Svetlana Alexievich shortlisted for UK's Baillie Gifford prize

Svetlana Alexievich.

Svetlana Alexievich.

Reuters
Nobel laureate's work included in list of four other non-fiction books.

Secondhand Time, Nobel Laureate Svetlana Alexievich's overview of life after the fall of the Soviet Union, has been shortlisted for the Baillie Gifford prize in non-fiction.

The winner will be announced on Nov. 15, 2016 and the author will be awarded 30,000 pounds ($36,500). The books joining Secondhand Time on the shortlist are: Pulitzer prize-winning Negroland: A Memoir by American writer Margo Jefferson; The Return: Fathers, Sons and the Land in Between, an autobiography by Libyan Hisham Matar; and East West Street, a work by British lawyer Philippe Sands about the Nuremberg process.

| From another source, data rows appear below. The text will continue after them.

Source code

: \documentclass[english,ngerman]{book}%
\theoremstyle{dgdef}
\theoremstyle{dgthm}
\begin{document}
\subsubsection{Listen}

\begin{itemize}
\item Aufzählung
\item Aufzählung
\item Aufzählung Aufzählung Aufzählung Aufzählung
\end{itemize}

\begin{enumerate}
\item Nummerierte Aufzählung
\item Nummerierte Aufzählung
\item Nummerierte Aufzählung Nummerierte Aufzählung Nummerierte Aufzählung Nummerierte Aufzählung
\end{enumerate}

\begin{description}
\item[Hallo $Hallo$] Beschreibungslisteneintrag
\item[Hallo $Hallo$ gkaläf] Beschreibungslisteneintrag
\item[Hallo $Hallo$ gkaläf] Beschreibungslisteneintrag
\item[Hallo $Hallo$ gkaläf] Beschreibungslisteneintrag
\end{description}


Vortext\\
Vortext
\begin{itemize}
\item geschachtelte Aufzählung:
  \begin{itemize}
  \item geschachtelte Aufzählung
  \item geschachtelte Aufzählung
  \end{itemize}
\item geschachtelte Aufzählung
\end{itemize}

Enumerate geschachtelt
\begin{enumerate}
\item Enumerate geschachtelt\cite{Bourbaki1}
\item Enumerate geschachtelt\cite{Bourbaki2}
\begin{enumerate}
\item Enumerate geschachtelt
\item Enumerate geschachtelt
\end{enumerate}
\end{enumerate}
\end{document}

The Baillie Gifford prize "aims to reward the best of non-fiction." It is open to writers of any nationality who write on topics ranging from culture to politics. The prize, which until 2015 was called the Samuel Johnson Prize, is the most prestigious non-fiction prize in the UK. 

Alexievich, who was born in western Ukraine in 1948 and grew up in Belarus, is an investigative journalist who writes in Russian. She has spent the past 35 years exploring Soviet identity through the more challenging and less charted terrain of the interior life. Through real voices, she explores the psychological journey of the Soviet, and more importantly, post-Soviet, people. She is best known for her books War's Unwomanly Face, Zinky Boys and Voices from Chernobyl.